The quashing of a panel at the journalistic free speech organization PEN America's World Voices Festival that had included ex-patriot Russians has unleashed a kerfuffle among the commentariat. Two Ukrainians, arriving to participate in another panel about their experiences as writers in the military resistance to Russia's invasion, said they could not speak if the first panel with the Russians went ahead. PEN acceded to their demand and erased the panel that had included the Russians from the proceedings. 

And many liberal US intellectuals felt they had to have an opinion. I want to leap into that fray.

High-end media accounts -- New York Times, The Atlantic -- treat this as an instance of "cancel culture." I think that is wrong. 

What happened here is an instance of forceful, nonviolent, war-by-peaceful means colliding with a culture that has forgotten the compromises raised up by life and death struggles. There's a genuine boycott on ...
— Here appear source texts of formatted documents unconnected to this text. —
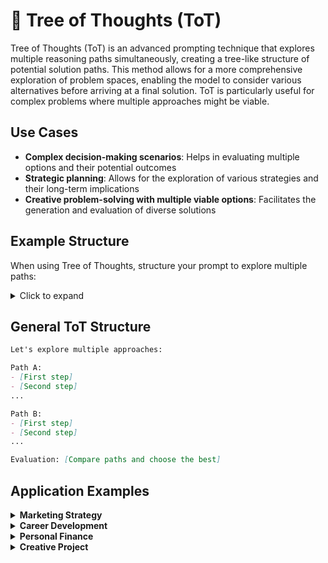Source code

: # 🌳 Tree of Thoughts (ToT)

Tree of Thoughts (ToT) is an advanced prompting technique that explores multiple reasoning paths simultaneously, creating a tree-like structure of potential solution paths. This method allows for a more comprehensive exploration of problem spaces, enabling the model to consider various alternatives before arriving at a final solution. ToT is particularly useful for complex problems where multiple approaches might be viable.

## Use Cases

- **Complex decision-making scenarios**: Helps in evaluating multiple options and their potential outcomes
- **Strategic planning**: Allows for the exploration of various strategies and their long-term implications
- **Creative problem-solving with multiple viable options**: Facilitates the generation and evaluation of diverse solutions

## Example Structure

When using Tree of Thoughts, structure your prompt to explore multiple paths:

<details>
<summary>Click to expand</summary>

```
Task: "Choose a new hobby to pursue"
Prompt: "Help me choose a new hobby by exploring three options: painting, gardening, and learning a musical instrument. Consider the pros and cons of each, then recommend the best option."

Output:
"Let's explore these options using a tree of thoughts:

1. Painting
   Pros:
   - Allows for creative expression
   - Can be done indoors
   - Relatively low initial cost
   Cons:
   - Requires dedicated space for supplies and workspace
   - May take time to develop skills

2. Gardening
   Pros:
   - Provides fresh produce or beautiful flowers
   - Offers physical activity and time outdoors
   - Can be relaxing and stress-reducing
   Cons:
   - Requires outdoor space
   - Seasonal limitations in some climates
   - Ongoing maintenance required

3. Learning a Musical Instrument
   Pros:
   - Develops a lifelong skill
   - Improves cognitive function and coordination
   - Can be social through playing with others
   Cons:
   - Instruments can be expensive
   - Requires consistent practice
   - May disturb neighbors during practice

Evaluation:
Considering the pros and cons, learning a musical instrument seems to offer the most long-term benefits and versatility. It provides cognitive benefits, can be social, and is not limited by seasons or space constraints.

Recommendation:
I recommend pursuing learning a musical instrument as your new hobby. It offers a good balance of personal growth, potential for social interaction, and long-term enjoyment. Start with an instrument that interests you and fits your living situation, such as a guitar or keyboard."
```

</details>

## General ToT Structure

```markdown
Let's explore multiple approaches:

Path A:
- [First step]
- [Second step]
...

Path B:
- [First step]
- [Second step]
...

Evaluation: [Compare paths and choose the best]
```

## Application Examples

<details>
<summary><strong>Marketing Strategy</strong></summary>

Utilize the Tree of Thoughts method to craft a comprehensive marketing strategy for our new product launch. Begin with three main branches:

1. Digital marketing
2. Traditional advertising
3. Influencer partnerships

For each branch:
- Identify 3-5 specific tactics or channels
- Analyze the potential reach and engagement for each tactic
- Estimate the required budget and resources
- Project the potential ROI based on industry benchmarks
- Consider how each tactic aligns with different target demographics

After exploring these branches, synthesize the most promising elements into an integrated strategy, accounting for budget constraints and potential synergies between tactics.

</details>

<details>
<summary><strong>Career Development</strong></summary>

Employ the Tree of Thoughts approach to map out your career development over the next five years. Start with three primary paths:

1. Further education
2. Changing industries
3. Starting your own business

For each path:
- Identify specific steps or milestones to achieve within the five-year timeframe
- Analyze potential challenges and opportunities
- Consider the impact on work-life balance and personal goals
- Evaluate the financial implications, including potential earnings and required investments
- Assess the long-term career prospects beyond the five-year mark

After exploring these paths, create a decision matrix to compare them based on personal values, risk tolerance, and long-term aspirations.

</details>

<details>
<summary><strong>Personal Finance</strong></summary>

Apply the Tree of Thoughts method to optimize your personal finances and achieve financial independence. Begin with three main branches:

1. Income optimization
2. Expense reduction
3. Investment strategies

For each branch:
- Identify 3-5 specific actions or strategies
- Analyze the potential impact on your net worth over 1, 5, and 10 years
- Consider the time and effort required to implement each strategy
- Evaluate the associated risks and potential roadblocks
- Assess how each strategy aligns with your lifestyle goals and values

After exploring these branches, develop a comprehensive financial plan that integrates the most promising elements from each branch, considering your risk tolerance and long-term financial objectives.

</details>

<details>
<summary><strong>Creative Project</strong></summary>

Utilize the Tree of Thoughts approach to conceptualize and plan a creative project, such as writing a novel or producing a short film. Start with three main branches:

1. Concept development
2. Production planning
3. Distribution and marketing

For each branch:
- Generate 3-5 unique ideas or strategies
- Evaluate the feasibility of each idea considering your skills, resources, and time constraints
- Analyze the potential audience appeal and commercial viability
- Identify potential collaborators or resources needed for each approach
- Consider how each idea aligns with your artistic vision and personal brand

After exploring these branches, synthesize the most compelling elements into a cohesive project plan, outlining key milestones, resource requirements, and potential challenges to overcome.

</details>
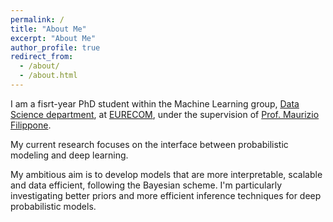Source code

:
 ```yaml
---
permalink: /
title: "About Me"
excerpt: "About Me"
author_profile: true
redirect_from: 
  - /about/
  - /about.html
---
```


I am a fisrt-year PhD student within the Machine Learning group, [Data Science department](https://ds.eurecom.fr), at [EURECOM](http://eurecom.fr/en), under the supervision of [Prof. Maurizio Filippone](https://scholar.google.com/citations?hl=en&user=ILUeAloAAAAJ).

My current research focuses on the interface between probabilistic modeling and deep learning.

My ambitious aim is to develop models that are more interpretable, scalable and data efficient, following the Bayesian scheme. I'm particularly investigating better priors and more efficient inference techniques for deep probabilistic models.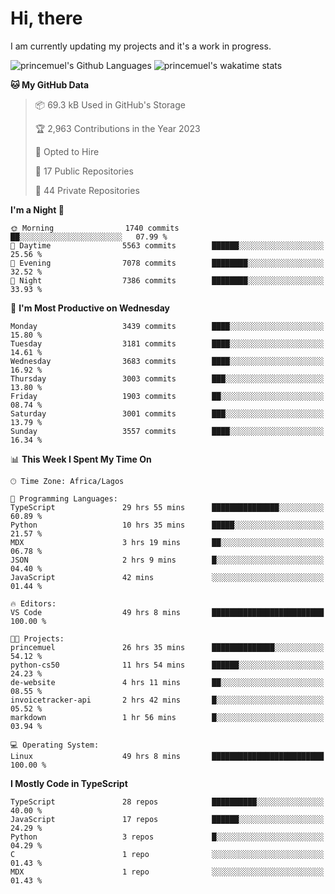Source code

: # Hi, there

<!--
**princemuel/princemuel** is a ✨ _special_ ✨ repository because its `README.md` (this file) appears on your GitHub profile.

Here are some ideas to get you started:

- 🔭 I’m currently working on ...
- 🌱 I’m currently learning ...
- 👯 I’m looking to collaborate on ...
- 🤔 I’m looking for help with ...
- 💬 Ask me about ...
- 📫 How to reach me: ...
- 😄 Pronouns: ...
- ⚡ Fun fact: ...
-->

I am currently updating my projects and it's a work in progress.

![princemuel's Github Languages](https://github-readme-stats.vercel.app/api/top-langs/?username=princemuel&text_color=586069&layout=compact&hide_border=true&title_color=0366d6&count_private=true&include_all_commits=true&theme=tokyonight&show_icons=true)
![princemuel's wakatime stats](https://github-readme-stats.vercel.app/api/wakatime?username=princemuel&text_color=586069&layout=compact&hide_border=true&title_color=0366d6&count_private=true&include_all_commits=true&theme=tokyonight&show_icons=true)

<!--START_SECTION:waka-->
**🐱 My GitHub Data** 

> 📦 69.3 kB Used in GitHub's Storage 
 > 
> 🏆 2,963 Contributions in the Year 2023
 > 
> 💼 Opted to Hire
 > 
> 📜 17 Public Repositories 
 > 
> 🔑 44 Private Repositories 
 > 
**I'm a Night 🦉** 

```text
🌞 Morning                1740 commits        ██░░░░░░░░░░░░░░░░░░░░░░░   07.99 % 
🌆 Daytime                5563 commits        ██████░░░░░░░░░░░░░░░░░░░   25.56 % 
🌃 Evening                7078 commits        ████████░░░░░░░░░░░░░░░░░   32.52 % 
🌙 Night                  7386 commits        ████████░░░░░░░░░░░░░░░░░   33.93 % 
```
📅 **I'm Most Productive on Wednesday** 

```text
Monday                   3439 commits        ████░░░░░░░░░░░░░░░░░░░░░   15.80 % 
Tuesday                  3181 commits        ████░░░░░░░░░░░░░░░░░░░░░   14.61 % 
Wednesday                3683 commits        ████░░░░░░░░░░░░░░░░░░░░░   16.92 % 
Thursday                 3003 commits        ███░░░░░░░░░░░░░░░░░░░░░░   13.80 % 
Friday                   1903 commits        ██░░░░░░░░░░░░░░░░░░░░░░░   08.74 % 
Saturday                 3001 commits        ███░░░░░░░░░░░░░░░░░░░░░░   13.79 % 
Sunday                   3557 commits        ████░░░░░░░░░░░░░░░░░░░░░   16.34 % 
```


📊 **This Week I Spent My Time On** 

```text
🕑︎ Time Zone: Africa/Lagos

💬 Programming Languages: 
TypeScript               29 hrs 55 mins      ███████████████░░░░░░░░░░   60.89 % 
Python                   10 hrs 35 mins      █████░░░░░░░░░░░░░░░░░░░░   21.57 % 
MDX                      3 hrs 19 mins       ██░░░░░░░░░░░░░░░░░░░░░░░   06.78 % 
JSON                     2 hrs 9 mins        █░░░░░░░░░░░░░░░░░░░░░░░░   04.40 % 
JavaScript               42 mins             ░░░░░░░░░░░░░░░░░░░░░░░░░   01.44 % 

🔥 Editors: 
VS Code                  49 hrs 8 mins       █████████████████████████   100.00 % 

🐱‍💻 Projects: 
princemuel               26 hrs 35 mins      ██████████████░░░░░░░░░░░   54.12 % 
python-cs50              11 hrs 54 mins      ██████░░░░░░░░░░░░░░░░░░░   24.23 % 
de-website               4 hrs 11 mins       ██░░░░░░░░░░░░░░░░░░░░░░░   08.55 % 
invoicetracker-api       2 hrs 42 mins       █░░░░░░░░░░░░░░░░░░░░░░░░   05.52 % 
markdown                 1 hr 56 mins        █░░░░░░░░░░░░░░░░░░░░░░░░   03.94 % 

💻 Operating System: 
Linux                    49 hrs 8 mins       █████████████████████████   100.00 % 
```

**I Mostly Code in TypeScript** 

```text
TypeScript               28 repos            ██████████░░░░░░░░░░░░░░░   40.00 % 
JavaScript               17 repos            ██████░░░░░░░░░░░░░░░░░░░   24.29 % 
Python                   3 repos             █░░░░░░░░░░░░░░░░░░░░░░░░   04.29 % 
C                        1 repo              ░░░░░░░░░░░░░░░░░░░░░░░░░   01.43 % 
MDX                      1 repo              ░░░░░░░░░░░░░░░░░░░░░░░░░   01.43 % 
```




<!--END_SECTION:waka-->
Ukraine asks and demands that its soldiers, and by extension its partisans and friends, participate in that boycott of all people and things Russian. By invading a neighboring country and committing atrocities against its population, Russia has broken the compact of civilization between peoples and states. Ukrainians fight their war of resistance -- but they also aim to shame and stigmatize in the interest of a vision of justice.

This is not fair to Russian individuals, perhaps especially those likely to turn up at a PEN conference. These people are not part of Putin's war machine. But this sort of unfairness is exactly how boycotts work. Often those harmed are among the least guilty, either for lack of power or lack of intent to commit the offense that inspires the boycott. But they are also the ones who can be moved to destabilize a situation because they can feel shame.

Let's remember the boycott of South Africa which contributed to the end of that country's apartheid regime. For decades, the Black-led African National Congress called for the rest of the world to boycott and stigmatize white minority rule. Materially it was hard to tell whether this hurt. But when I worked with anti-racist newspapers in the country in 1990, it was abundantly clear which part of the worldwide effort was making a dent among privileged whites: the sports boycott. South African teams were barred from the Olympics and other international competitions. This stung and sapped support for maintaining white rule, even and especially among its white beneficiaries. There was grievance -- sure; but also exhaustion with pariah status. That's how well targeted, rigorously applied, boycotts work.

I don't fault Ukraine for pushing a Russian culture boycott. They are fighting extinction of their hopes and country with every tool they have got.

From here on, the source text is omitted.